# Knowledge and Data 2020: Practical Assignment 2
## Manipulate local and external RDF Knowledge Graphs 

YOUR NAME: Michael Moor

YOUR VUNetID: mmr497

*(If you do not provide your name and VUNetID we will not accept your submission).*

### Learning objectives

At the end of this exercise you should be able to perform some simple manipulations of RDF Data using the rdflib library. You should be able to: 

1. Add and retrieve information from a local RDF database
2. Represent RDF data in other formats, such as the .dot format for graph visualisation
3. Retrieve information from an RDF database created from Web Data
4. Query information from the Web with SPARQL

### Practicalities

Follow this Notebook step-by-step. 

Of course, you can do the exercises in any Programming Editor of your liking. 
But you do not have to. Feel free to simply write code in the Notebook. When 
everything is filled in and works, save the Notebook and submit it 
as a Jupyter Notebook, i.e. with an .ipynb extension. Please use as name of the 
Notebook your studentID+Assignment2.ipynb.  

Other than in courses dedicated to programming we will not evaluate the style
of the programs. But we will test your programs on other data than we provide, 
and your program should give the correct answers to those test-data as well. 

# A. Tasks related to local RDF Knowledge Graphs

This first cell will open a file 'example-from-slide.ttl' using the rdflib library.
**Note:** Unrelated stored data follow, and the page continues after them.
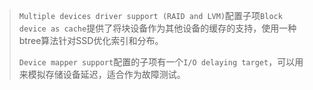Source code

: 

> `Multiple devices driver support (RAID and LVM)`配置子项`Block device as cache`提供了将块设备作为其他设备的缓存的支持，使用一种btree算法针对SSD优化索引和分布。
>
> `Device mapper support`配置的子项有一个`I/O delaying target`，可以用来模拟存储设备延迟，适合作为故障测试。
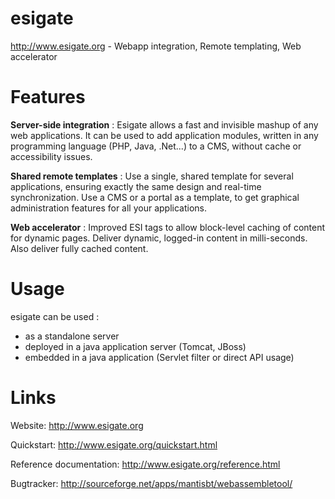 esigate 
=======

http://www.esigate.org - Webapp integration, Remote templating, Web accelerator 

# Features
**Server-side integration** : Esigate allows a fast and invisible mashup of any web applications.
It can be used to add application modules, written in any programming language (PHP, Java, .Net...) to a CMS, without cache or accessibility issues.

**Shared remote templates** : Use a single, shared template for several applications, ensuring exactly the same design and real-time synchronization. Use a CMS or a portal as a template, to get graphical administration features for all your applications.


**Web accelerator** : Improved ESI tags to allow block-level caching of content for dynamic pages. Deliver dynamic, logged-in content in milli-seconds. Also deliver fully cached content.

# Usage

esigate can be used : 
* as a standalone server
* deployed in a java application server (Tomcat, JBoss)
* embedded in a java application (Servlet filter or direct API usage)

# Links

Website: http://www.esigate.org

Quickstart:
http://www.esigate.org/quickstart.html

Reference documentation:
http://www.esigate.org/reference.html

Bugtracker:
http://sourceforge.net/apps/mantisbt/webassembletool/
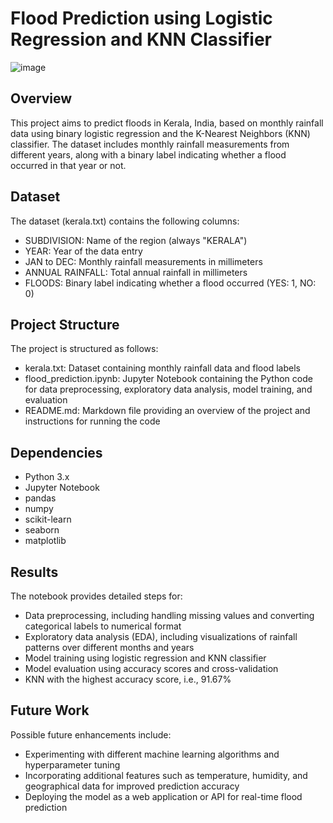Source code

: # Flood Prediction using Logistic Regression and KNN Classifier

![image](https://github.com/Vanshika0301/Flood_Prediction_using_LogisticRegression_and_KNNClassifier/assets/146732449/1d8bce9b-d029-4e13-aa5f-353d50508280)

## Overview
This project aims to predict floods in Kerala, India, based on monthly rainfall data using binary logistic regression and the K-Nearest Neighbors (KNN) classifier. The dataset includes monthly rainfall measurements from different years, along with a binary label indicating whether a flood occurred in that year or not.

## Dataset
The dataset (kerala.txt) contains the following columns:
- SUBDIVISION: Name of the region (always "KERALA")
- YEAR: Year of the data entry
- JAN to DEC: Monthly rainfall measurements in millimeters
- ANNUAL RAINFALL: Total annual rainfall in millimeters
- FLOODS: Binary label indicating whether a flood occurred (YES: 1, NO: 0)

## Project Structure
The project is structured as follows:
- kerala.txt: Dataset containing monthly rainfall data and flood labels
- flood_prediction.ipynb: Jupyter Notebook containing the Python code for data preprocessing, exploratory data analysis, model training, and evaluation
- README.md: Markdown file providing an overview of the project and instructions for running the code

## Dependencies
- Python 3.x
- Jupyter Notebook
- pandas
- numpy
- scikit-learn
- seaborn
- matplotlib

## Results
The notebook provides detailed steps for:
- Data preprocessing, including handling missing values and converting categorical labels to numerical format
- Exploratory data analysis (EDA), including visualizations of rainfall patterns over different months and years
- Model training using logistic regression and KNN classifier
- Model evaluation using accuracy scores and cross-validation
- KNN with the highest accuracy score, i.e., 91.67%

## Future Work
Possible future enhancements include:
- Experimenting with different machine learning algorithms and hyperparameter tuning
- Incorporating additional features such as temperature, humidity, and geographical data for improved prediction accuracy
- Deploying the model as a web application or API for real-time flood prediction
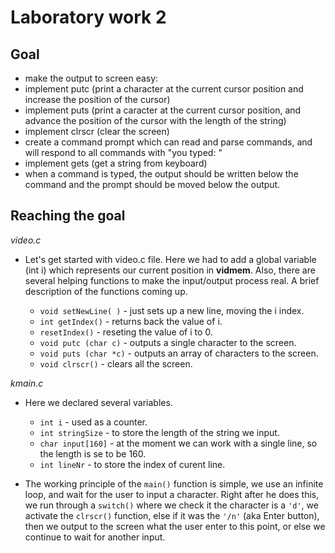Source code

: Laboratory work 2
=========

Goal
-
  - make the output to screen easy:
  - implement putc (print a character at the current cursor position and increase the position of the cursor)
  - implement puts (print a caracter at the current cursor position, and advance the position of the cursor with the length of the string)
  - implement clrscr (clear the screen)
  - create a command prompt which can read and parse commands, and will respond to all commands with "you typed: <command>"
  - implement gets (get a string from keyboard)
  - when a command is typed, the output should be written below the command and the prompt should be moved below the output.

Reaching the goal
-
*video.c*

  - Let's get started with video.c file. Here we had to add a global variable (int i) which represents our current position in **vidmem**. Also, there are several helping functions to make the input/output process real. A brief description of the functions coming up.
 
    -  `void setNewLine( )` - just sets up a new line, moving the i index.
    -  `int getIndex()` - returns back the value of i.
    -  `resetIndex()` - reseting the value of i to 0.
    -  `void putc (char c)` - outputs a single character to the screen.
    -  `void puts (char *c)` - outputs an array of characters to the screen.
    -  `void clrscr()` - clears all the screen.

*kmain.c*
  
 - Here we declared several variables.
 
    - `int i` - used as a counter.
    - `int stringSize` - to store the length of the string we input.
    -  `char input[160]` - at the moment we can work with a single line, so the length is se to be 160.
    - `int lineNr` - to store the index of curent line.

 - The working principle of the `main()` function is simple, we use an infinite loop, and wait for the user to input a character. Right after he does this, we run through a `switch()` where we check it the character is a `'d'`, we activate the `clrscr()` function, else if it was the `'/n'` (aka Enter button), then we output to the screen what the user enter to this point, or else we continue to wait for another input.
The first Practical Assignment should have taught you that manipulating symbols as strings is a major pain. 

Programming libraries, such as **rdflib**, help you with this mess once and for all, by parsing the files, creating appropriate datastructures (Graph()) and providing useful functions (such as serialize(), save() and much more). 
Check the website of rdflib http://rdflib.readthedocs.io/: this library does most of the hard work for you.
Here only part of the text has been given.